Posted by: jakinnan | January 31, 2014

Selective Morality


I knew a man who was fired from his job at a Christian high school because one of the church elders saw him purchasing cigarettes at the local grocery store. They canned him, even though he was the best teacher they had. Now, first off, the Bible does not prohibit smoking. But this has become a favorite of the technical morality police in certain churches. What is even more diabolical about the story is the pleasure these Pharisees had in firing the young teacher. Their judgment was swift and severe; their self-righteous smugness was far sicker than this guy smoking a cigarette. Jesus calls this straining gnats but swallowing camels (Matthew 23:23-24).

The poison of technical rule-keeping is that it shifts the focus from serious issues to ridiculous peccadilloes, thus allowing the legalist to live what he believes is a “righteous life” when in fact he is failing at the very things God majors in. Take as an example a man who hates his wife; he resents her. But he has never committed adultery; he is “faithful” to her. He prides himself on his selective morality—keeping the letter of the law while ignoring massive problems in his heart. Is this holiness?

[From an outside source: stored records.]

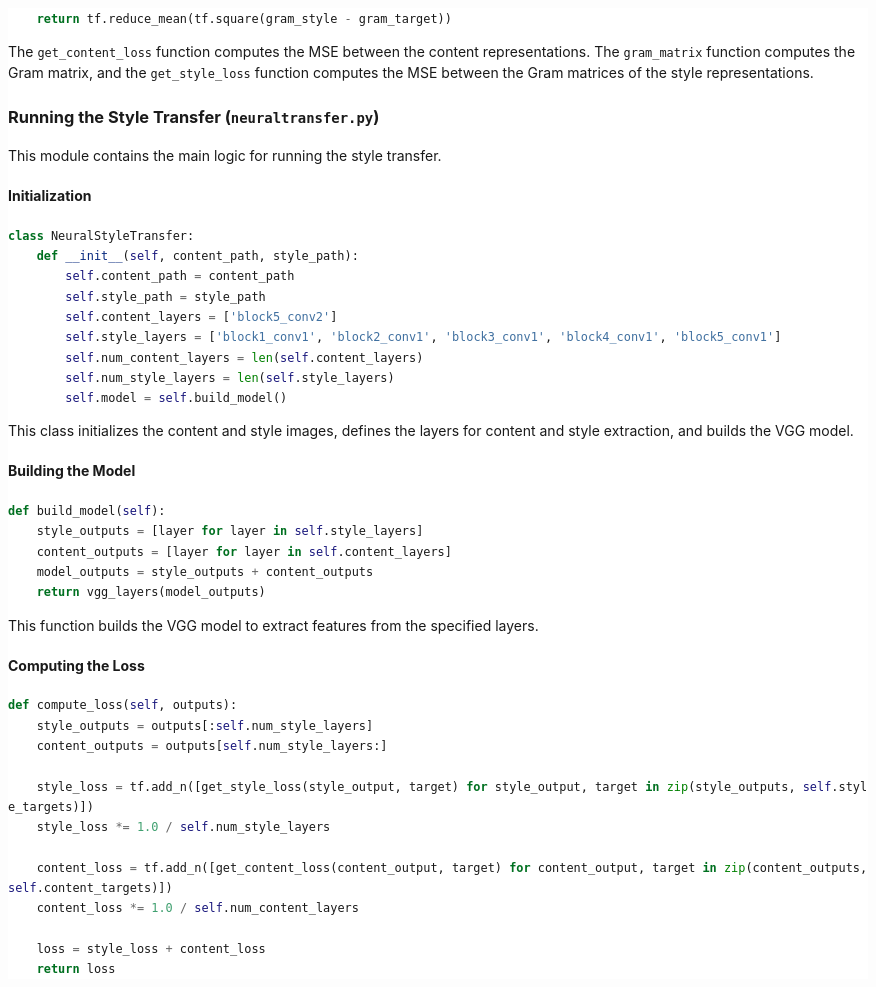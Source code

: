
 ```python
    return tf.reduce_mean(tf.square(gram_style - gram_target))
```

The `get_content_loss` function computes the MSE between the content representations. The `gram_matrix` function computes the Gram matrix, and the `get_style_loss` function computes the MSE between the Gram matrices of the style representations.

### Running the Style Transfer (`neuraltransfer.py`)
This module contains the main logic for running the style transfer.

#### Initialization
```python
class NeuralStyleTransfer:
    def __init__(self, content_path, style_path):
        self.content_path = content_path
        self.style_path = style_path
        self.content_layers = ['block5_conv2'] 
        self.style_layers = ['block1_conv1', 'block2_conv1', 'block3_conv1', 'block4_conv1', 'block5_conv1']
        self.num_content_layers = len(self.content_layers)
        self.num_style_layers = len(self.style_layers)
        self.model = self.build_model()
```

This class initializes the content and style images, defines the layers for content and style extraction, and builds the VGG model.

#### Building the Model
```python
def build_model(self):
    style_outputs = [layer for layer in self.style_layers]
    content_outputs = [layer for layer in self.content_layers]
    model_outputs = style_outputs + content_outputs
    return vgg_layers(model_outputs)
```

This function builds the VGG model to extract features from the specified layers.

#### Computing the Loss
```python
def compute_loss(self, outputs):
    style_outputs = outputs[:self.num_style_layers]
    content_outputs = outputs[self.num_style_layers:]

    style_loss = tf.add_n([get_style_loss(style_output, target) for style_output, target in zip(style_outputs, self.style_targets)])
    style_loss *= 1.0 / self.num_style_layers

    content_loss = tf.add_n([get_content_loss(content_output, target) for content_output, target in zip(content_outputs, self.content_targets)])
    content_loss *= 1.0 / self.num_content_layers

    loss = style_loss + content_loss
    return loss
```

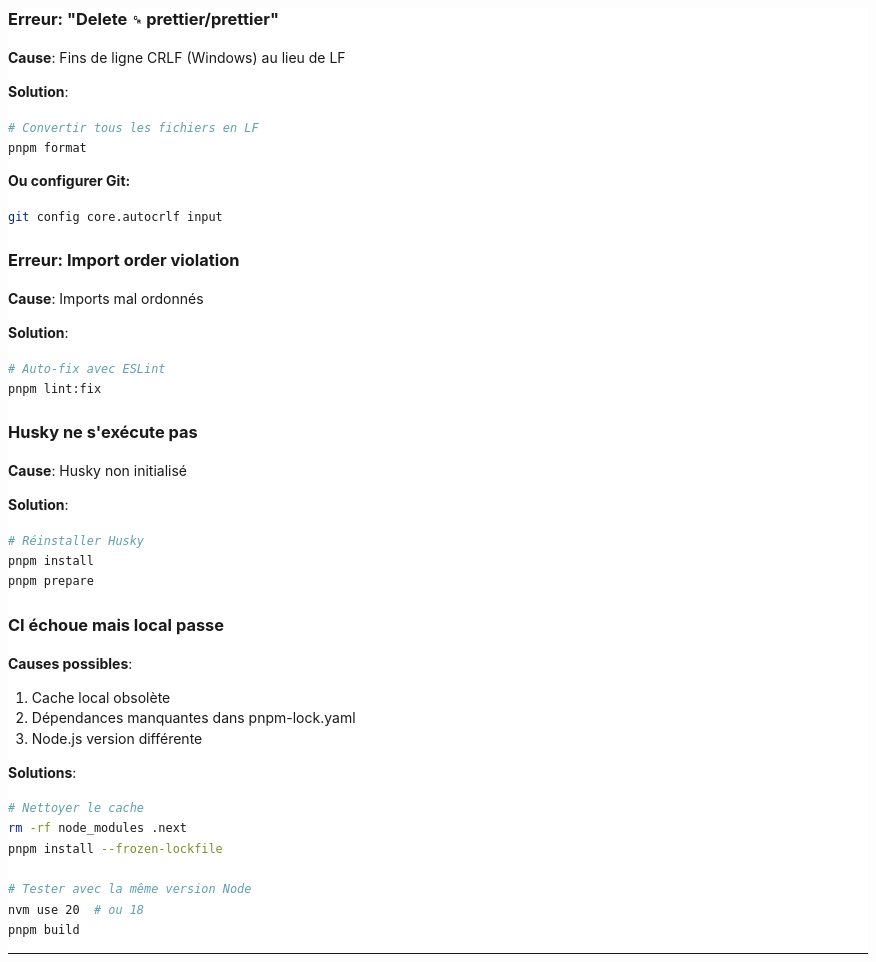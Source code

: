 ### Erreur: "Delete `␍` prettier/prettier"

**Cause**: Fins de ligne CRLF (Windows) au lieu de LF

**Solution**:

```bash
# Convertir tous les fichiers en LF
pnpm format
```

**Ou configurer Git:**

```bash
git config core.autocrlf input
```

### Erreur: Import order violation

**Cause**: Imports mal ordonnés

**Solution**:

```bash
# Auto-fix avec ESLint
pnpm lint:fix
```

### Husky ne s'exécute pas

**Cause**: Husky non initialisé

**Solution**:

```bash
# Réinstaller Husky
pnpm install
pnpm prepare
```

### CI échoue mais local passe

**Causes possibles**:

1. Cache local obsolète
2. Dépendances manquantes dans pnpm-lock.yaml
3. Node.js version différente

**Solutions**:

```bash
# Nettoyer le cache
rm -rf node_modules .next
pnpm install --frozen-lockfile

# Tester avec la même version Node
nvm use 20  # ou 18
pnpm build
```

---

Ask yourself what it would take for a person to get fired from your church, your Christian school or ministry. What is your church’s understanding of holiness? What are the categories they are thinking in? It is a very revealing test. The scriptures say that the way you treat people is a little more important than whether you smoke, for heaven’s sake. Pride and arrogance are far more serious issues than swearing; idolatry and hatred are far more serious than how fast you drive.